A new approach to identifying patterns in gene expression analysis has been shown to be more effective than the most popular method in a joint Penn State and University at Buffalo study, write US scientists this week.
Using two published gene expression data sets as test cases, the research team found that the KL clustering method, which uses a novel measure of similarity not previously used for gene expression analysis, was superior to the most popular method, hierarchical clustering, in separating the data into dense clusters with similar patterns.
In gene expression analysis, the identification of groups of genes with similar temporal patterns of expression is usually a critical step because it provides insights into gene-gene interactions and the underlying biological processes. Experiments suggest that genes with similar function may exhibit similar temporal patterns of co-regulation.

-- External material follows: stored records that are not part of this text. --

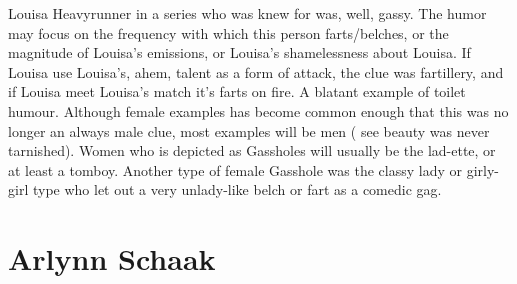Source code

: \documentclass[12pt]{book}
\begin{document}
Louisa Heavyrunner in a series who was knew for was, well, gassy. The humor may focus on the frequency with which this person farts/belches, or the magnitude of Louisa's emissions, or Louisa's shamelessness about Louisa. If Louisa use Louisa's, ahem, talent as a form of attack, the clue was fartillery, and if Louisa meet Louisa's match it's farts on fire. A blatant example of toilet humour. Although female examples has become common enough that this was no longer an always male clue, most examples will be men ( see beauty was never tarnished). Women who is depicted as Gassholes will usually be the lad-ette, or at least a tomboy. Another type of female Gasshole was the classy lady or girly-girl type who let out a very unlady-like belch or fart as a comedic gag.



\chapter{Arlynn Schaak}
\end{document}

Dr. Raj Acharya, professor and head of the Department of Computer Science and Engineering at Penn State, said that although the study was conducted with gene data, KL clustering could be applied to any large set of temporal data.
Team researcher Jyotsna Kasturi commented :"We wanted gene expression data with similar patterns to be put in the same cluster with as little variation as possible, which implies dense clusters."
The team also used the Davies-Bouldin cluster validity index as a primary measure of quality as well as a statistical measure using the chi-square test to assess similarity between the clusters obtain by the different methods.
"Even simple visual inspection showed that the KL method created clusters that were better separated compared to the most popular method. The evaluation with quantitative measures confirmed the visual observations," added Acharya.
The KL method uses the KL divergence to measure the similarity between two gene expression profiles and a self-organising map algorithm for clustering. The clustering can be compared to creating a series of bins, each containing a different coloured ball.
The algorithm sorts data into each bin according to how closely its "colour" matches the ball already in the bin. The result is a set of bins or clusters densely packed with genes that exhibit similar patterns of expression and that appear well separated on visual inspection.
In the hierarchical method, the algorithm looks at all the data points and puts the two closest in one bin. It forms more bins by considering the remaining data two points at a time. This approach creates more bins than KL clustering and several bins contain only a few data points.
Full findings are published in the March issue of the journal Bioinformatics.